▶ _EXERCISE DESCRIPTION_
Only some lines are wanted. Transcribe, exactly, the lines below from the line with "También se creó" up to and including the line with "Las pruebas realizadas".

▶ _RECORDS FOR PROCESSING_
*** Begin section ***
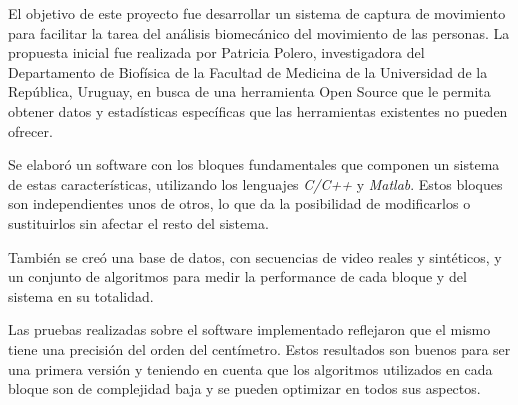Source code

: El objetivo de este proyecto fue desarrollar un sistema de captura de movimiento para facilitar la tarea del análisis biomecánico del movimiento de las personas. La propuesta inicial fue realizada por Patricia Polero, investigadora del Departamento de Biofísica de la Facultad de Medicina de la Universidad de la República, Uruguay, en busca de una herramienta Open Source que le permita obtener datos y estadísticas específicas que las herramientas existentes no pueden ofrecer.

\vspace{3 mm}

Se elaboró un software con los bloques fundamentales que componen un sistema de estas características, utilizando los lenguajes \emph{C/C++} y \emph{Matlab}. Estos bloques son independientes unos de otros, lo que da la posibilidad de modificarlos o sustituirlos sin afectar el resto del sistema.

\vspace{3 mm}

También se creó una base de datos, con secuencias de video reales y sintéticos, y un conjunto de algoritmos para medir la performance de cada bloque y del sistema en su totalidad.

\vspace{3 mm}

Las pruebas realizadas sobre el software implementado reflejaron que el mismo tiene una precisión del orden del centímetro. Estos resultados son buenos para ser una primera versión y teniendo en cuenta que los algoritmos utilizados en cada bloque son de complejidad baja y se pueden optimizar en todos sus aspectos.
*** End section ***
*** Begin section ***
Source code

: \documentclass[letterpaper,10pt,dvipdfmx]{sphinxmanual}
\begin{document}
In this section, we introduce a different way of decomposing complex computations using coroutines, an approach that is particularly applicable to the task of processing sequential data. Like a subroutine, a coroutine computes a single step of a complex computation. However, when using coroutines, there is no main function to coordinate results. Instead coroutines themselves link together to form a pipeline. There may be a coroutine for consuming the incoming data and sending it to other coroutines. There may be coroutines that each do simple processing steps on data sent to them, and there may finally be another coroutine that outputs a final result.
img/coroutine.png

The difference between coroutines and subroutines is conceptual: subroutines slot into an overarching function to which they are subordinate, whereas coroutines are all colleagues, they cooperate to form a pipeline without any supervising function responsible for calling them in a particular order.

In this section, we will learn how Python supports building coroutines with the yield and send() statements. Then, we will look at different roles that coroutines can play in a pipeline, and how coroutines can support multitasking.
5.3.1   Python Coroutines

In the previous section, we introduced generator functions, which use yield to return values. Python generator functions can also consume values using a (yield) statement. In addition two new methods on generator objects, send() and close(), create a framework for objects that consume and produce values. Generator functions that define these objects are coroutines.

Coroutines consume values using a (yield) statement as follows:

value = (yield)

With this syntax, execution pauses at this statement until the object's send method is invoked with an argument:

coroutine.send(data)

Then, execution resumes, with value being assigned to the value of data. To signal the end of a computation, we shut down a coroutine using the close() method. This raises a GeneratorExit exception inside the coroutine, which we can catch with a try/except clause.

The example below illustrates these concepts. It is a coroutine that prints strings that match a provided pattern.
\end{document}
*** End section ***
▶ _ANSWER SPACE_
También se creó una base de datos, con secuencias de video reales y sintéticos, y un conjunto de algoritmos para medir la performance de cada bloque y del sistema en su totalidad.

\vspace{3 mm}

Las pruebas realizadas sobre el software implementado reflejaron que el mismo tiene una precisión del orden del centímetro. Estos resultados son buenos para ser una primera versión y teniendo en cuenta que los algoritmos utilizados en cada bloque son de complejidad baja y se pueden optimizar en todos sus aspectos.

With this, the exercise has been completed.